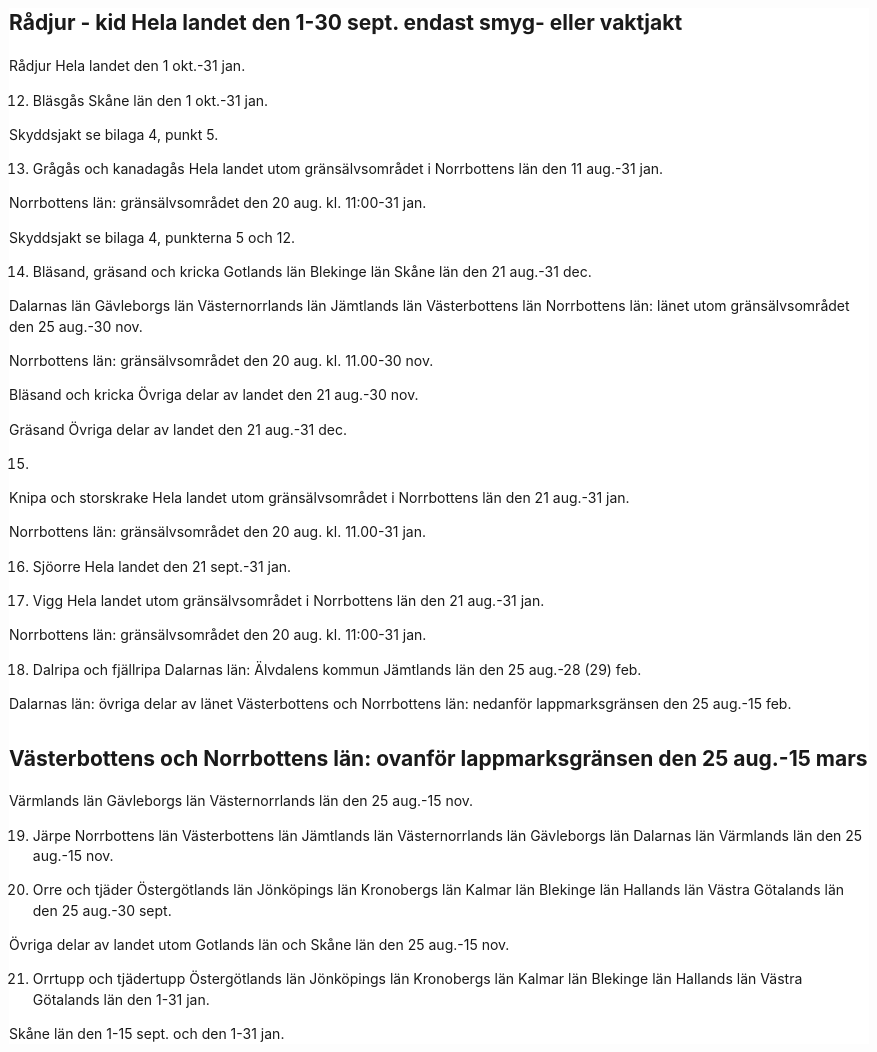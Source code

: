 ## Rådjur - kid	Hela landet		den 1-30 sept. endast smyg- eller vaktjakt

Rådjur		Hela landet		den 1 okt.-31 jan.

12) Bläsgås		Skåne län		den 1 okt.-31 jan.

Skyddsjakt se bilaga 4, punkt 5.

13) Grågås och kanadagås	Hela landet utom gränsälvsområdet i Norrbottens län		den 11 aug.-31 jan.

Norrbottens län: gränsälvsområdet	den 20 aug. kl. 11:00-31 jan.

Skyddsjakt se bilaga 4, punkterna 5 och 12.

14) Bläsand, gräsand och kricka		Gotlands län Blekinge län Skåne län		den 21 aug.-31 dec.

Dalarnas län Gävleborgs län Västernorrlands län Jämtlands län Västerbottens län Norrbottens län: länet utom gränsälvsområdet	den 25 aug.-30 nov.

Norrbottens län: gränsälvsområdet	den 20 aug. kl. 11.00-30 nov.

Bläsand och kricka		Övriga delar av landet	den 21 aug.-30 nov.

Gräsand		Övriga delar av landet	den 21 aug.-31 dec.

15)

Knipa och storskrake	Hela landet utom gränsälvsområdet i Norrbottens län		den 21 aug.-31 jan.

Norrbottens län: gränsälvsområdet	den 20 aug. kl. 11.00-31 jan.

16) Sjöorre		Hela landet		den 21 sept.-31 jan.

17) Vigg		Hela landet utom gränsälvsområdet i Norrbottens län 	den 21 aug.-31 jan.

Norrbottens län: gränsälvsområdet	den 20 aug. kl. 11:00-31 jan.

18) Dalripa och fjällripa	Dalarnas län: Älvdalens kommun Jämtlands län	        den 25 aug.-28 (29) feb.

Dalarnas län: övriga delar av länet Västerbottens och Norrbottens län: nedanför lappmarksgränsen        den 25 aug.-15 feb.

## Västerbottens och Norrbottens län: ovanför lappmarksgränsen	den 25 aug.-15 mars

Värmlands län Gävleborgs län Västernorrlands län	den 25 aug.-15 nov.

19) Järpe		Norrbottens län Västerbottens län Jämtlands län Västernorrlands län Gävleborgs län Dalarnas län Värmlands län		den 25 aug.-15 nov.

20) Orre och tjäder		Östergötlands län Jönköpings län Kronobergs län Kalmar län Blekinge län Hallands län Västra Götalands län	den 25 aug.-30 sept.

Övriga delar av landet utom Gotlands län och Skåne län 		den 25 aug.-15 nov.

21) Orrtupp och tjädertupp	Östergötlands län Jönköpings län Kronobergs län Kalmar län Blekinge län Hallands län Västra Götalands län	den 1-31 jan.

Skåne län		den 1-15 sept. och den 1-31 jan.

....................

Task requirements >>
Every line above with the string "lappmarksgränsen" in it should be copied into the answer.

Result of the task >>
Dalarnas län: övriga delar av länet Västerbottens och Norrbottens län: nedanför lappmarksgränsen        den 25 aug.-15 feb.
## Västerbottens och Norrbottens län: ovanför lappmarksgränsen	den 25 aug.-15 mars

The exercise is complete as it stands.